Brief -> Please list all lines of the material below in which the string "Customizes" occurs.

Given entries ->
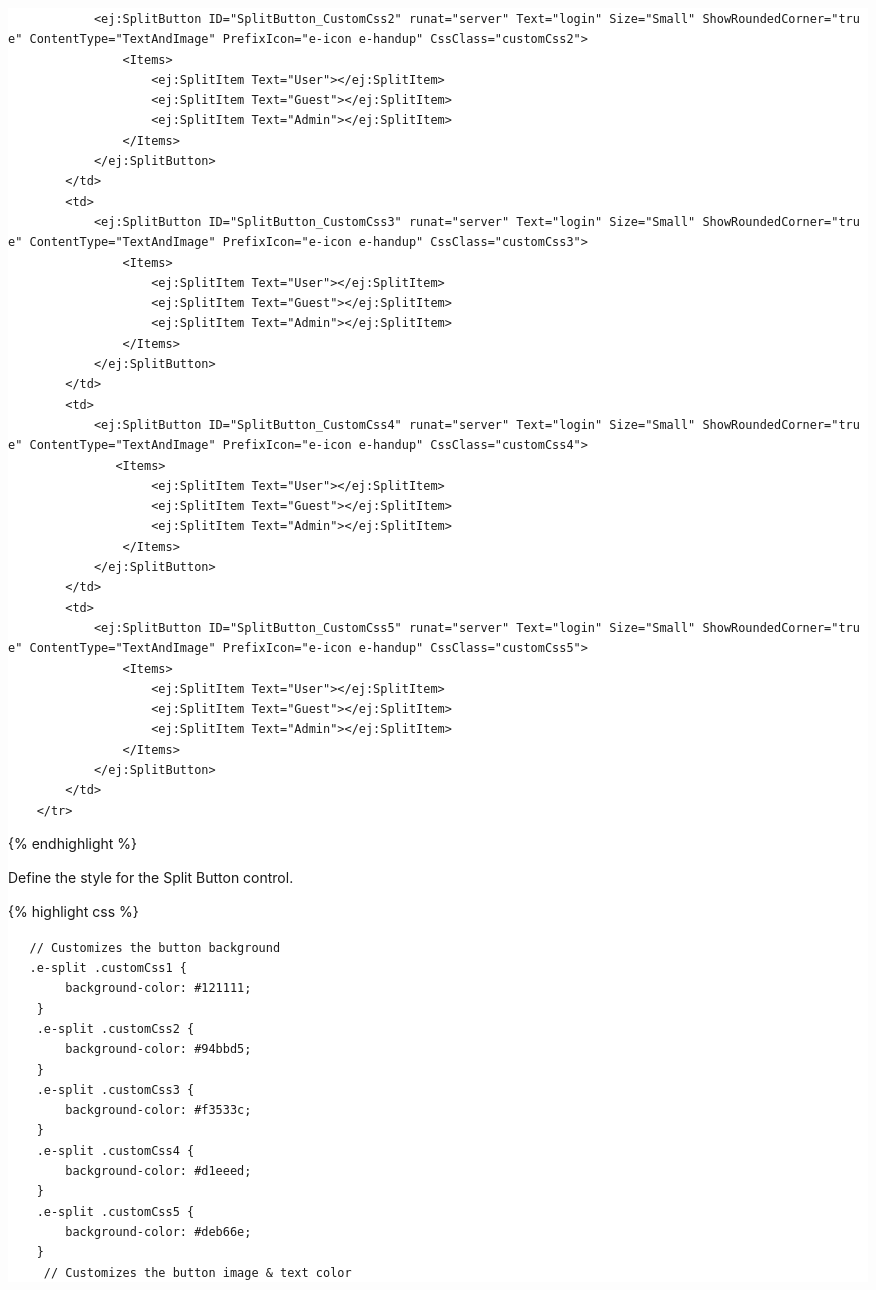                 <ej:SplitButton ID="SplitButton_CustomCss2" runat="server" Text="login" Size="Small" ShowRoundedCorner="true" ContentType="TextAndImage" PrefixIcon="e-icon e-handup" CssClass="customCss2">
                    <Items>
                        <ej:SplitItem Text="User"></ej:SplitItem>
                        <ej:SplitItem Text="Guest"></ej:SplitItem>
                        <ej:SplitItem Text="Admin"></ej:SplitItem>
                    </Items>
                </ej:SplitButton>
            </td>
            <td>
                <ej:SplitButton ID="SplitButton_CustomCss3" runat="server" Text="login" Size="Small" ShowRoundedCorner="true" ContentType="TextAndImage" PrefixIcon="e-icon e-handup" CssClass="customCss3">
                    <Items>
                        <ej:SplitItem Text="User"></ej:SplitItem>
                        <ej:SplitItem Text="Guest"></ej:SplitItem>
                        <ej:SplitItem Text="Admin"></ej:SplitItem>
                    </Items>
                </ej:SplitButton>
            </td>
            <td>
                <ej:SplitButton ID="SplitButton_CustomCss4" runat="server" Text="login" Size="Small" ShowRoundedCorner="true" ContentType="TextAndImage" PrefixIcon="e-icon e-handup" CssClass="customCss4">
                   <Items>
                        <ej:SplitItem Text="User"></ej:SplitItem>
                        <ej:SplitItem Text="Guest"></ej:SplitItem>
                        <ej:SplitItem Text="Admin"></ej:SplitItem>
                    </Items>
                </ej:SplitButton>
            </td>
            <td>
                <ej:SplitButton ID="SplitButton_CustomCss5" runat="server" Text="login" Size="Small" ShowRoundedCorner="true" ContentType="TextAndImage" PrefixIcon="e-icon e-handup" CssClass="customCss5">
                    <Items>
                        <ej:SplitItem Text="User"></ej:SplitItem>
                        <ej:SplitItem Text="Guest"></ej:SplitItem>
                        <ej:SplitItem Text="Admin"></ej:SplitItem>
                    </Items>
                </ej:SplitButton>
            </td>
        </tr>
</table>

{% endhighlight %}

Define the style for the Split Button control.


{% highlight css %}

       // Customizes the button background 
       .e-split .customCss1 {
            background-color: #121111;
        }
        .e-split .customCss2 {
            background-color: #94bbd5;
        }
        .e-split .customCss3 {
            background-color: #f3533c;
        }
        .e-split .customCss4 {
            background-color: #d1eeed;
        }
        .e-split .customCss5 {
            background-color: #deb66e;
        }
         // Customizes the button image & text color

Reply ->
       // Customizes the button background 
         // Customizes the button image & text color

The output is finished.